Greg Pierce is the Associate Director of the Luskin Center for Innovation at UCLA and serves as a Senior Researcher, leading the Water, Environmental Equity, and Transportation programs.
Your research is centered on basic service provision, with a focus on water and transportation. Can you tell us a little more about your work?
I started out over a decade ago focusing broadly on basic service access in urban areas in low and middle-income countries. I'm a social scientist through and through, and I got into water and transportation somewhat by coincidence. Because I was concentrating on what individuals, households, and communities need in terms of basic services, water was a natural fit. As I've gone on in my career, I've seen that you can't look at things like water, other utilities, or transportation as single issues – a household that is dealing with water access is also likely to have a transportation access challenge.
My current research supports policies to advance California's legislative Human Right to Water, which defines high quality, affordable, and accessible water as a right. Those three tenets are pretty universal and my work, particularly with the State Water Resources Control Board (the Board), is focused on understanding deficits in those areas. I'm looking at efforts by local, regional, and state actors to address those deficits, as well as what households and communities do when those efforts are inevitably insufficient. In that vein, I've been working with the Board to develop a statewide drinking water affordability plan. We delivered a report to the state legislature in February, but implementation has been on pause because of COVID. I've also been working with the Board to support their work identifying where water systems and private wells fail to meet water quality standards, and coming up with solutions to inform the spending of the Safe and Affordable Drinking Water Fund authorized by Senate Bill 200.

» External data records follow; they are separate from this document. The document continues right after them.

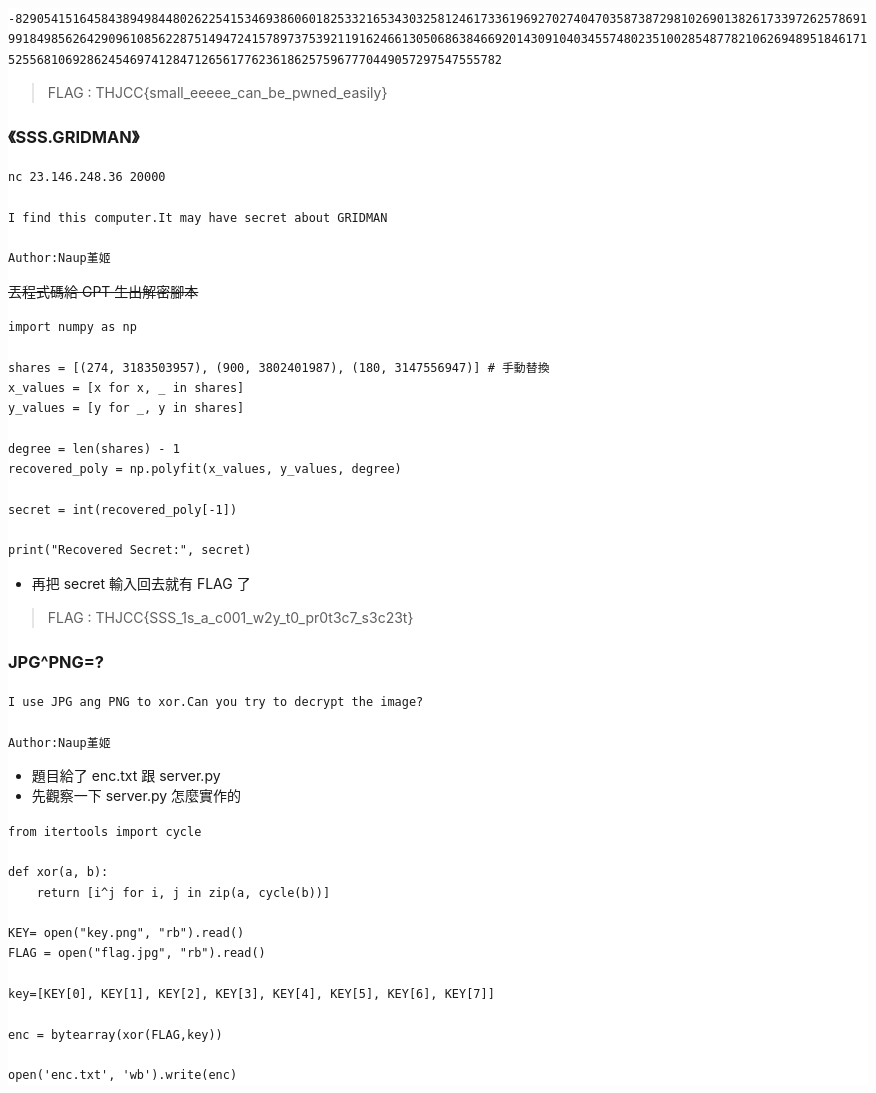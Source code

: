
 ```python!
-82905415164584389498448026225415346938606018253321653430325812461733619692702740470358738729810269013826173397262578691991849856264290961085622875149472415789737539211916246613050686384669201430910403455748023510028548778210626948951846171525568106928624546974128471265617762361862575967770449057297547555782
```

> FLAG : THJCC{small_eeeee_can_be_pwned_easily}

### 《SSS.GRIDMAN》

```bash!
nc 23.146.248.36 20000

I find this computer.It may have secret about GRIDMAN

Author:Naup堇姬
```

~~丟程式碼給 GPT 生出解密腳本~~

```python!
import numpy as np

shares = [(274, 3183503957), (900, 3802401987), (180, 3147556947)] # 手動替換
x_values = [x for x, _ in shares]
y_values = [y for _, y in shares]

degree = len(shares) - 1
recovered_poly = np.polyfit(x_values, y_values, degree)

secret = int(recovered_poly[-1])

print("Recovered Secret:", secret)
```

* 再把 secret 輸入回去就有 FLAG 了

> FLAG : THJCC{SSS_1s_a_c001_w2y_t0_pr0t3c7_s3c23t}

### JPG^PNG=?

```bash!
I use JPG ang PNG to xor.Can you try to decrypt the image?

Author:Naup堇姬
```

* 題目給了 enc.txt 跟 server.py
* 先觀察一下 server.py 怎麼實作的

```python!
from itertools import cycle

def xor(a, b):
    return [i^j for i, j in zip(a, cycle(b))]

KEY= open("key.png", "rb").read()
FLAG = open("flag.jpg", "rb").read()

key=[KEY[0], KEY[1], KEY[2], KEY[3], KEY[4], KEY[5], KEY[6], KEY[7]]

enc = bytearray(xor(FLAG,key))

open('enc.txt', 'wb').write(enc)
```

Overall, water affordability is a big topic, and it's new enough that it doesn't have an entrenched definition. There are no state or federal support programs, and drinking water systems are super fragmented. That's true nationally and in California, where we have 3,000 community water systems. They all have different ways of setting rates, which allows for local control but leads to people paying vastly different amounts for the same quantity of water. Our research found a statewide approach that pools resources to offer more equal levels of affordability assistance makes a lot of sense.
You do policy-relevant research with a variety of organizations. What kinds of advice might you offer to researchers interested in doing the same?
There are many ways to inform policy and I certainly respect all of them. You can do “pure science” and if done well, it can by itself impact policy, but I think that's rare unless you work on communicating your results in a clear way. I've mostly been approaching it by working with agencies, sometimes under contract and sometimes independently. I also work with communities and organizations to provide information they can act on to influence policy. That's where I find an inherent tension between standard academic research and the stylized sense of going through a policy process. It's one thing to do a piece of research, and another thing to see a policy implemented, and yet another to see it be meaningful to the people that it impacts.
I say that, however, as someone privileged to be working in California where it's relatively easy to do policy-informed research related to environmental justice. Ultimately, I think what's clear is you can't just write a paper and send it to people and expect them to pay attention, you have to show up to their meetings and get to know them.
What do you see as some of the California water issues on the horizon?
In addition to the access issues I've talked about, small water system consolidation comes to mind. While most everyone is on board at this point, there are still many institutional and governance obstacles that end up in the weeds of local politics and history. Another more unique topic I've been working on is related to trust in urban water systems. There are communities in LA and the Bay Area where disadvantaged, minority-majority communities don't trust their water, yet the water quality isn't technically violating any regulatory standards. The mistrust is exacerbated by issues related to affordability, as well as broader disenfranchisement of people in low-income neighborhoods. We've identified the problems, now we're trying to work on solutions, but it's really not on the radar for most people.
The other issue I would raise is how to handle the fact that the cost of water must increase as we wean ourselves off imported, climate-insensitive water supplies. We have infrastructure to maintain and have to recognize there is no new low-cost water source coming. Therefore, we have to move toward more resilient local and regional supplies, which cost more than current supplies. I'm concerned that if we aren't proactive, we are going to wind up with a series of regressive, fixed charges on people's water bills to offset the absolutely necessary increased costs we're facing to make our local and regional supplies resilient.
What do you find most interesting when it comes to water-related research?
California as a state is relatively young. Our water infrastructure history is intricate and to do water policy well and address the underlying problems, you've got to know that history. I find arcane administrative and governance history fascinating. The way that some conversations, particularly around local water reliance, are looping back to discussions that predate settler colonial practices is necessary. At this point, we have to look back, recognize our mistakes, and think about how to adapt. Since the drought, I have seen an increase in public awareness around moving away from water imports, as well as on the Human Right to Water, so I see some room for optimism. The other thing is thing is I'm just a water nerd, so it's all pretty interesting.